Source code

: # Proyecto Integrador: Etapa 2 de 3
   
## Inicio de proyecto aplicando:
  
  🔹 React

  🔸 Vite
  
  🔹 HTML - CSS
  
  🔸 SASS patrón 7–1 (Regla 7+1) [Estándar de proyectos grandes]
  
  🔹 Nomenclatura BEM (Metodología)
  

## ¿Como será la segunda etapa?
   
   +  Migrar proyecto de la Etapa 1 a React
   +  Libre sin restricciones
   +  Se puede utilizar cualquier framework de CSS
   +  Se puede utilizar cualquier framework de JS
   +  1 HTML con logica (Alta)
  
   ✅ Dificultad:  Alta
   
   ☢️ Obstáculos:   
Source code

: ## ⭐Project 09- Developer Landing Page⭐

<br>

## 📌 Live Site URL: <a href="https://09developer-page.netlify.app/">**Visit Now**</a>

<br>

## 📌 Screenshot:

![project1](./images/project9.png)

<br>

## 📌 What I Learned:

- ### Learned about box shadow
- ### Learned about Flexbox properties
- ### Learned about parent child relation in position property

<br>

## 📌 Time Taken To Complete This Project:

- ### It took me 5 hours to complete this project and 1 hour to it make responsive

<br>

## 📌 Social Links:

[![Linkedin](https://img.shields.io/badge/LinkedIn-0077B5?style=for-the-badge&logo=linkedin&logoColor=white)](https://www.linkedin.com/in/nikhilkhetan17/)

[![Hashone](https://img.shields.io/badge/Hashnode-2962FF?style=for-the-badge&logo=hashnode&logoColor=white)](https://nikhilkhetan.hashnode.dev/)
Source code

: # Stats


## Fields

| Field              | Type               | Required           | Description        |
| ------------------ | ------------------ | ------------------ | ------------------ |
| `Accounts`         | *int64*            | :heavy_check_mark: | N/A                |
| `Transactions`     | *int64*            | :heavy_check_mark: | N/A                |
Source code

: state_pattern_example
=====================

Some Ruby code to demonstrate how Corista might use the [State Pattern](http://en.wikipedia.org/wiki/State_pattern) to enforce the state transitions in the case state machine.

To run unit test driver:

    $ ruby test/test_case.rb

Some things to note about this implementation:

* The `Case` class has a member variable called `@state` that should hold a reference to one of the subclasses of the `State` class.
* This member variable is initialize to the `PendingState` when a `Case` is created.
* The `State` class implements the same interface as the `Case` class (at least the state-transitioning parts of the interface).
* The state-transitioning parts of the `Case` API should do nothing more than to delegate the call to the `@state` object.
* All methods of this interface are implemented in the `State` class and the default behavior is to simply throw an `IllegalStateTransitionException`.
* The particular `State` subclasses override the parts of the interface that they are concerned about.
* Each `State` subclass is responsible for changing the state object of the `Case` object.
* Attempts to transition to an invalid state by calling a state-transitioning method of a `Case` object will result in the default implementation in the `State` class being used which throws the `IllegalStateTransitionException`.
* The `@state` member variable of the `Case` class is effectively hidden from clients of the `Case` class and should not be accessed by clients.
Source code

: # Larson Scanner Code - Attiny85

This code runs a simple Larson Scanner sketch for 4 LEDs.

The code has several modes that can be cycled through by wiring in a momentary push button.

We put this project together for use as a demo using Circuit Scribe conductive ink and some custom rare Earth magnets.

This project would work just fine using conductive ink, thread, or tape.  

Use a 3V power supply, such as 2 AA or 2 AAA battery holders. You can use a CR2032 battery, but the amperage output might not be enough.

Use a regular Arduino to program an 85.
═══
• PROMPT
Begin at the line that has "- ### Learned about parent" in the entries above; stop after the line that has "subclass is responsible". Transcribe exactly those lines and no others.

• SOLUTION FOR THIS PROBLEM
- ### Learned about parent child relation in position property

<br>

## 📌 Time Taken To Complete This Project:

- ### It took me 5 hours to complete this project and 1 hour to it make responsive

<br>

## 📌 Social Links:

[![Linkedin](https://img.shields.io/badge/LinkedIn-0077B5?style=for-the-badge&logo=linkedin&logoColor=white)](https://www.linkedin.com/in/nikhilkhetan17/)

[![Hashone](https://img.shields.io/badge/Hashnode-2962FF?style=for-the-badge&logo=hashnode&logoColor=white)](https://nikhilkhetan.hashnode.dev/)
Source code

: # Stats


## Fields

| Field              | Type               | Required           | Description        |
| ------------------ | ------------------ | ------------------ | ------------------ |
| `Accounts`         | *int64*            | :heavy_check_mark: | N/A                |
| `Transactions`     | *int64*            | :heavy_check_mark: | N/A                |
Source code

: state_pattern_example
=====================

Some Ruby code to demonstrate how Corista might use the [State Pattern](http://en.wikipedia.org/wiki/State_pattern) to enforce the state transitions in the case state machine.

To run unit test driver:

    $ ruby test/test_case.rb

Some things to note about this implementation:

* The `Case` class has a member variable called `@state` that should hold a reference to one of the subclasses of the `State` class.
* This member variable is initialize to the `PendingState` when a `Case` is created.
* The `State` class implements the same interface as the `Case` class (at least the state-transitioning parts of the interface).
* The state-transitioning parts of the `Case` API should do nothing more than to delegate the call to the `@state` object.
* All methods of this interface are implemented in the `State` class and the default behavior is to simply throw an `IllegalStateTransitionException`.
* The particular `State` subclasses override the parts of the interface that they are concerned about.
* Each `State` subclass is responsible for changing the state object of the `Case` object.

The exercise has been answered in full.